I also included a photo of President Anwar Sadat with Cyril Magnin.


I noticed in the plates that a few of the larger shrines said Metropolitan Museum. If what I read is correct, these items have never left Egypt. The Metropolitan Museum's photographer was present when the items were discovered.

Another ethical question is pilfering the tomb of a renown statesman. How many European kings and queens are sent around the world to lie in state in a variety of museums? King Tut's grandmother and unborn children... are on display.

What happened to letting the dead rest in peace? Again, I don't see the remains of any Europeans circling the globe, yet so many Africans have been on display in museums both alive and dead, the more famous Saartjie Baartman was a living installation in the British Museum and Ota Benga at the New York Zoo. Later Baartman's genitalia were pickled.

Marilyn Nelson's book, "Fortune's Bones: The Manumission Requiem," looks at the story of an anonymous skeleton hanging in the Mattatuck Museum in Connecticut for over 200 years, until recently, as in 1996 when questioned as to its origin and it is found that the bones belong to an enslaved man named Fortune owned by the local doctor. He died at the age of 60 in 1798 and the doctor boiled his skin off the bones and used his skeleton to inform his medical practice, as it did that of his children who also began doctors. This African man's remains remain on view.
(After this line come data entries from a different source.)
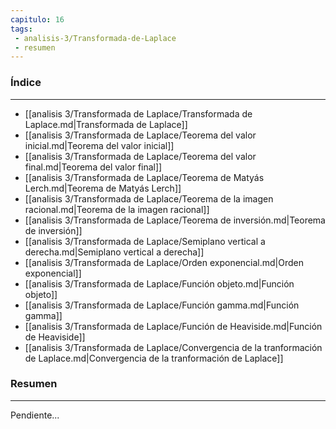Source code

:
```yaml
---
capitulo: 16
tags: 
 - analisis-3/Transformada-de-Laplace
 - resumen
---
```

### Índice
---
 * [[analisis 3/Transformada de Laplace/Transformada de Laplace.md|Transformada de Laplace]]
 * [[analisis 3/Transformada de Laplace/Teorema del valor inicial.md|Teorema del valor inicial]]
 * [[analisis 3/Transformada de Laplace/Teorema del valor final.md|Teorema del valor final]]
 * [[analisis 3/Transformada de Laplace/Teorema de Matyás Lerch.md|Teorema de Matyás Lerch]]
 * [[analisis 3/Transformada de Laplace/Teorema de la imagen racional.md|Teorema de la imagen racional]]
 * [[analisis 3/Transformada de Laplace/Teorema de inversión.md|Teorema de inversión]]
 * [[analisis 3/Transformada de Laplace/Semiplano vertical a derecha.md|Semiplano vertical a derecha]]
 * [[analisis 3/Transformada de Laplace/Orden exponencial.md|Orden exponencial]]
 * [[analisis 3/Transformada de Laplace/Función objeto.md|Función objeto]]
 * [[analisis 3/Transformada de Laplace/Función gamma.md|Función gamma]]
 * [[analisis 3/Transformada de Laplace/Función de Heaviside.md|Función de Heaviside]]
 * [[analisis 3/Transformada de Laplace/Convergencia de la tranformación de Laplace.md|Convergencia de la tranformación de Laplace]]

### Resumen
---
Pendiente...
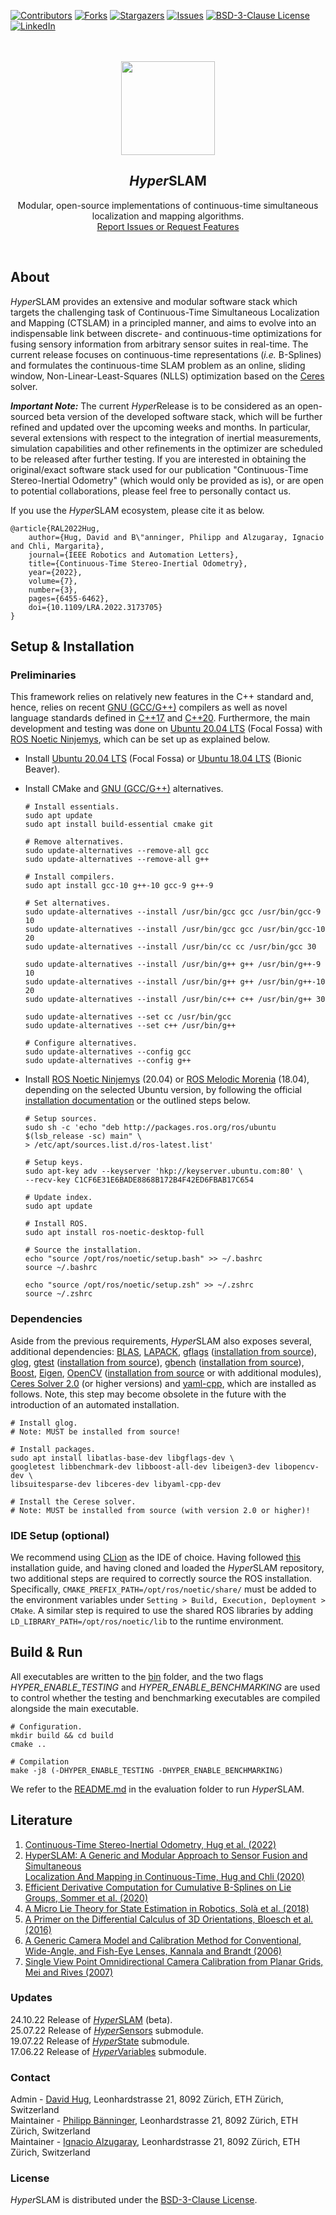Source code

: [contributors-shield]: https://img.shields.io/github/contributors/VIS4ROB-lab/HyperSLAM.svg?style=for-the-badge
[contributors-url]: https://github.com/VIS4ROB-lab/HyperSLAM/graphs/contributors
[forks-shield]: https://img.shields.io/github/forks/VIS4ROB-lab/HyperSLAM.svg?style=for-the-badge
[forks-url]: https://github.com/VIS4ROB-lab/HyperSLAM/network/members
[stars-shield]: https://img.shields.io/github/stars/VIS4ROB-lab/HyperSLAM.svg?style=for-the-badge
[stars-url]: https://github.com/VIS4ROB-lab/HyperSLAM/stargazers
[issues-shield]: https://img.shields.io/github/issues/VIS4ROB-lab/HyperSLAM.svg?style=for-the-badge
[issues-url]: https://github.com/VIS4ROB-lab/HyperSLAM/issues
[license-shield]: https://img.shields.io/github/license/VIS4ROB-lab/HyperSLAM.svg?style=for-the-badge
[license-url]: https://github.com/VIS4ROB-lab/HyperSLAM/blob/main/LICENSE
[linkedin-shield]: https://img.shields.io/badge/-LinkedIn-black.svg?style=for-the-badge&logo=linkedin&colorB=555
[linkedin-url]: https://linkedin.com/in/davidhug

[![Contributors][contributors-shield]][contributors-url]
[![Forks][forks-shield]][forks-url]
[![Stargazers][stars-shield]][stars-url]
[![Issues][issues-shield]][issues-url]
[![BSD-3-Clause License][license-shield]][license-url]
[![LinkedIn][linkedin-shield]][linkedin-url]

<br />
<br />
<div align="center">
  <a href="https://github.com/VIS4ROB-lab/HyperSLAM">
    <img src="https://drive.google.com/uc?export=view&id=1UAFr3tepqKwdnTomhKaeI2eIag3HOISY" alt="" style="width: 150px;">
  </a>

<h2><em>Hyper</em>SLAM</h2>
  <p>
    Modular, open-source implementations of continuous-time simultaneous localization and mapping algorithms.
    <br />
    <a href="https://github.com/VIS4ROB-lab/HyperSLAM/issues">Report Issues or Request Features</a>
  </p>
</div>
<br />

## About

*Hyper*SLAM provides an extensive and modular software stack which targets the challenging
task of Continuous-Time Simultaneous Localization and Mapping (CTSLAM) in a principled manner, and
aims to evolve into an indispensable link between discrete- and continuous-time optimizations for
fusing sensory information from arbitrary sensor suites in real-time. The current release focuses
on continuous-time representations (*i.e.* B-Splines) and formulates the continuous-time SLAM
problem as an online, sliding window, Non-Linear-Least-Squares (NLLS) optimization based on the
[Ceres](http://ceres-solver.org/) solver.

***Important Note:*** The current *Hyper*Release is to be considered as an open-sourced beta version
of the developed software stack, which will be further refined and updated over the upcoming weeks
and months. In particular, several extensions with respect to the integration of inertial
measurements, simulation capabilities and other refinements in the optimizer are scheduled to
be released after further testing. If you are interested in obtaining the original/exact software
stack used for our publication "Continuous-Time Stereo-Inertial Odometry" (which would only be
provided as is), or are open to potential collaborations, please feel free to personally contact us.

If you use the *Hyper*SLAM ecosystem, please cite it as below.

```
@article{RAL2022Hug,
    author={Hug, David and B\"anninger, Philipp and Alzugaray, Ignacio and Chli, Margarita},
    journal={IEEE Robotics and Automation Letters},
    title={Continuous-Time Stereo-Inertial Odometry},
    year={2022},
    volume={7},
    number={3},
    pages={6455-6462},
    doi={10.1109/LRA.2022.3173705}
}
```

## Setup & Installation

### Preliminaries

This framework relies on relatively new features in the C++ standard and, hence, relies on recent [GNU
(GCC/G++)](https://gcc.gnu.org/) compilers as well as novel language standards defined in
[C++17](https://en.cppreference.com/w/cpp/17) and [C++20](https://en.cppreference.com/w/cpp/20). Furthermore, the main
development and testing was done on
[Ubuntu 20.04 LTS](https://releases.ubuntu.com/20.04/) (Focal Fossa) with
[ROS Noetic Ninjemys](http://wiki.ros.org/noetic), which can be set up as explained below.

* Install [Ubuntu 20.04 LTS](https://releases.ubuntu.com/20.04/) (Focal Fossa) or
  [Ubuntu 18.04 LTS](https://releases.ubuntu.com/18.04/) (Bionic Beaver).

* Install CMake and [GNU (GCC/G++)](https://gcc.gnu.org/) alternatives.

    ```
    # Install essentials.
    sudo apt update
    sudo apt install build-essential cmake git
    
    # Remove alternatives.
    sudo update-alternatives --remove-all gcc 
    sudo update-alternatives --remove-all g++
    
    # Install compilers.
    sudo apt install gcc-10 g++-10 gcc-9 g++-9
    
    # Set alternatives.
    sudo update-alternatives --install /usr/bin/gcc gcc /usr/bin/gcc-9 10
    sudo update-alternatives --install /usr/bin/gcc gcc /usr/bin/gcc-10 20
    sudo update-alternatives --install /usr/bin/cc cc /usr/bin/gcc 30
    
    sudo update-alternatives --install /usr/bin/g++ g++ /usr/bin/g++-9 10
    sudo update-alternatives --install /usr/bin/g++ g++ /usr/bin/g++-10 20
    sudo update-alternatives --install /usr/bin/c++ c++ /usr/bin/g++ 30
    
    sudo update-alternatives --set cc /usr/bin/gcc
    sudo update-alternatives --set c++ /usr/bin/g++
    
    # Configure alternatives.
    sudo update-alternatives --config gcc
    sudo update-alternatives --config g++
    ```

* Install [ROS Noetic Ninjemys](http://wiki.ros.org/noetic) (20.04) or
  [ROS Melodic Morenia](http://wiki.ros.org/melodic) (18.04), depending on the selected Ubuntu version, by following the
  official [installation documentation](http://wiki.ros.org/noetic/Installation/Ubuntu) or the outlined steps below.

    ```
    # Setup sources.
    sudo sh -c 'echo "deb http://packages.ros.org/ros/ubuntu $(lsb_release -sc) main" \
    > /etc/apt/sources.list.d/ros-latest.list'
    
    # Setup keys.
    sudo apt-key adv --keyserver 'hkp://keyserver.ubuntu.com:80' \
    --recv-key C1CF6E31E6BADE8868B172B4F42ED6FBAB17C654
    
    # Update index.
    sudo apt update
    
    # Install ROS.
    sudo apt install ros-noetic-desktop-full
    
    # Source the installation.
    echo "source /opt/ros/noetic/setup.bash" >> ~/.bashrc
    source ~/.bashrc
    
    echo "source /opt/ros/noetic/setup.zsh" >> ~/.zshrc
    source ~/.zshrc
    ```

### Dependencies

Aside from the previous requirements, *Hyper*SLAM also exposes several, additional dependencies:
[BLAS](http://www.netlib.org/blas/),
[LAPACK](http://www.netlib.org/lapack/),
[gflags](https://github.com/gflags/gflags) ([installation from source](https://gflags.github.io/gflags/)),
[glog](https://github.com/google/glog),
[gtest](https://github.com/google/googletest) ([installation from source](https://github.com/google/googletest/blob/master/googletest/README.md)),
[gbench](https://github.com/google/benchmark) ([installation from source](https://github.com/google/benchmark/blob/master/README.md)), [Boost](https://www.boost.org/), [Eigen](https://eigen.tuxfamily.org/dox/),
[OpenCV](https://opencv.org/) ([installation from source](https://docs.opencv.org/master/d7/d9f/tutorial_linux_install.html)
or with additional modules), [Ceres Solver 2.0](http://ceres-solver.org/installation.html) (or higher versions)
and [yaml-cpp](https://github.com/jbeder/yaml-cpp), which are installed as follows. Note, this step may become obsolete
in the future with the introduction of an automated installation.

```
# Install glog.
# Note: MUST be installed from source!

# Install packages.
sudo apt install libatlas-base-dev libgflags-dev \
googletest libbenchmark-dev libboost-all-dev libeigen3-dev libopencv-dev \
libsuitesparse-dev libceres-dev libyaml-cpp-dev

# Install the Cerese solver.
# Note: MUST be installed from source (with version 2.0 or higher)!

```

### IDE Setup (optional)

We recommend using [CLion](https://www.jetbrains.com/clion/) as the IDE of choice. Having followed
[this](https://www.jetbrains.com/help/clion/installation-guide.html) installation guide, and having cloned and loaded
the *Hyper*SLAM repository, two additional steps are required to correctly source the ROS installation. Specifically,
`CMAKE_PREFIX_PATH=/opt/ros/noetic/share/` must be added to the environment variables under `Setting > Build, Execution,
Deployment > CMake`. A similar step is required to use the shared ROS libraries by adding
`LD_LIBRARY_PATH=/opt/ros/noetic/lib` to the runtime environment.

## Build & Run

All executables are written to the [bin](bin) folder, and the two flags *HYPER_ENABLE_TESTING*
and *HYPER_ENABLE_BENCHMARKING* are used to control whether the testing and benchmarking executables are compiled
alongside the main executable.

```
# Configuration.
mkdir build && cd build
cmake ..

# Compilation
make -j8 (-DHYPER_ENABLE_TESTING -DHYPER_ENABLE_BENCHMARKING)
```

We refer to the [README.md](evaluation/README.md) in the evaluation folder to run *Hyper*SLAM.

## Literature

1. [Continuous-Time Stereo-Inertial Odometry, Hug et al. (2022)](https://ieeexplore.ieee.org/document/9772323)
2. [HyperSLAM: A Generic and Modular Approach to Sensor Fusion and Simultaneous<br /> Localization And Mapping in Continuous-Time, Hug and Chli (2020)](https://ieeexplore.ieee.org/document/9320417)
3. [Efficient Derivative Computation for Cumulative B-Splines on Lie Groups, Sommer et al. (2020)](https://ieeexplore.ieee.org/document/9157639)
4. [A Micro Lie Theory for State Estimation in Robotics, Solà et al. (2018)](https://arxiv.org/abs/1812.01537)
5. [A Primer on the Differential Calculus of 3D Orientations, Bloesch et al. (2016)](https://arxiv.org/abs/1606.05285)
6. [A Generic Camera Model and Calibration Method for Conventional,<br /> Wide-Angle, and Fish-Eye Lenses, Kannala and Brandt (2006)](https://ieeexplore.ieee.org/document/1642666)
7. [Single View Point Omnidirectional Camera Calibration from Planar Grids, Mei and Rives (2007)](https://ieeexplore.ieee.org/document/4209702)

### Updates

24.10.22 Release of [*Hyper*SLAM](https://github.com/VIS4ROB-lab/HyperSLAM) (beta).<br/>
25.07.22 Release of [*Hyper*Sensors](https://github.com/VIS4ROB-lab/HyperSensors) submodule.<br/>
19.07.22 Release of [*Hyper*State](https://github.com/VIS4ROB-lab/HyperState) submodule.<br/>
17.06.22 Release of [*Hyper*Variables](https://github.com/VIS4ROB-lab/HyperVariables) submodule.

### Contact

Admin - [David Hug](mailto:dhug@ethz.ch), Leonhardstrasse 21, 8092 Zürich, ETH Zürich, Switzerland  
Maintainer - [Philipp Bänninger](mailto:baephili@ethz.ch), Leonhardstrasse 21, 8092 Zürich, ETH Zürich, Switzerland  
Maintainer - [Ignacio Alzugaray](mailto:aignacio@ethz.ch), Leonhardstrasse 21, 8092 Zürich, ETH Zürich, Switzerland

### License

*Hyper*SLAM is distributed under the [BSD-3-Clause License](LICENSE).
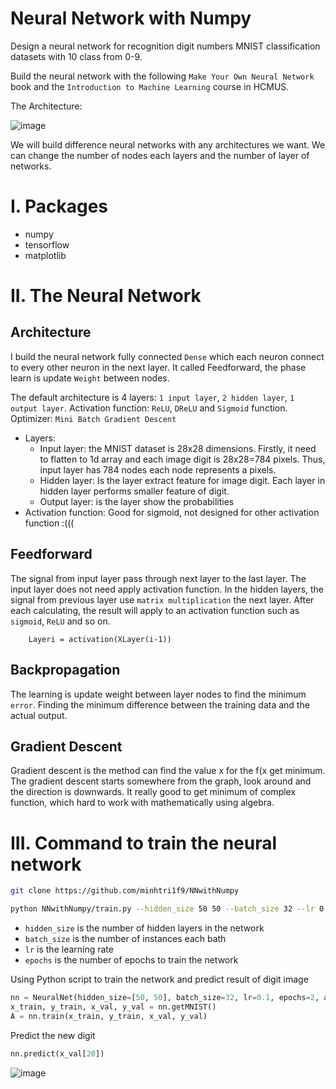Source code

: # Neural Network with Numpy

Design a neural network for recognition digit numbers MNIST classification datasets with 10 class from 0-9.

Build the neural network with the following `Make Your Own Neural Network` book and the `Introduction to Machine Learning` course in HCMUS.

The Architecture:

![image](https://github.com/minhtri6179/NNwithNumpy/blob/master/images/arch.jpeg)

We will build difference neural networks with any architectures we want. We can change the number of nodes each layers and the number of layer of networks.
# I. Packages
- numpy
- tensorflow
- matplotlib

# II. The Neural Network
## Architecture
I build the neural network fully connected `Dense` which each neuron connect to every other neuron in the next layer. It called Feedforward, the phase learn is update `Weight` between nodes. 

The default architecture is 4 layers: `1 input layer`, `2 hidden layer`, `1 output layer`. Activation function: `ReLU`, `DReLU` and `Sigmoid` function. Optimizer: `Mini Batch Gradient Descent`
- Layers: 
    - Input layer: the MNIST dataset is 28x28 dimensions. Firstly, it need to flatten to 1d array and each image digit is 28x28=784 pixels. Thus, input layer has 784 nodes each node represents a pixels.
    - Hidden layer: Is the layer extract feature for image digit. Each layer in hidden layer performs smaller feature of digit.
    - Output layer: is the layer show the probabilities 
- Activation function: Good for sigmoid, not designed for other activation function :(((

## Feedforward
The signal from input layer pass through next layer to the last layer. The input layer does not need apply activation function. In the hidden layers, the signal from previous layer use `matrix multiplication` the next layer. After each calculating, the result will apply to an activation function such as `sigmoid`, `ReLU` and so on. 
        
        Layeri = activation(XLayer(i-1))

## Backpropagation
The learning is update weight between layer nodes to find the minimum `error`. Finding the minimum difference between the training data and the actual output.

## Gradient Descent
Gradient descent is the method can find the value x for the f(x get minimum. The gradient descent starts somewhere from the graph, look around and the direction is downwards. It really good to get minimum of complex function, which hard to work with mathematically using algebra.

# III. Command to train the neural network
```bash
git clone https://github.com/minhtri1f9/NNwithNumpy
```

```bash
python NNwithNumpy/train.py --hidden_size 50 50 --batch_size 32 --lr 0.1 --epochs 10 
```
- `hidden_size` is the number of hidden layers in the network
- `batch_size` is the number of instances each bath
- `lr` is the learning rate 
- `epochs` is the number of epochs to train the network

Using Python script to train the network and predict result of digit image
```python
nn = NeuralNet(hidden_size=[50, 50], batch_size=32, lr=0.1, epochs=2, activation_function='relu')
x_train, y_train, x_val, y_val = nn.getMNIST()
A = nn.train(x_train, y_train, x_val, y_val)
```

Predict the new digit
```python
nn.predict(x_val[20])
```

![image](https://drive.google.com/uc?export=view&id=1ctxoo3Xd0977JeRqld-mnOEslnKff0LD)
So once again the question is, why are Africans or black people disrespected even in death? Why is there a different standard applied to our dead that is not applied to others? Why are black bodies even in death public property?

Did you know that the word for mirror and life--ankh are the same? The image here is of a mirror case, there are two parts. Life is a mirror of our soul. Who we are is reflected in what we do or at least in what we intend to do--this is me talking. I believe that one's intentions count, even the unsuccessful ones.

The museum states on its website that its "goal with this exhibition is to present the beauty, artistry and rarity of the 130 objects from Tut’s tomb and the tombs of his royal ancestors and to share with visitors a comprehensive and educational look at life during the 18th Dynasty, Egypt’s Golden Age. Since it is likely that these objects will not travel again once the new museum in Giza opens, this exhibition presents a unique opportunity to see these wonderful artifacts in person" unless one travels to Egypt which I certainly hope to in the near future.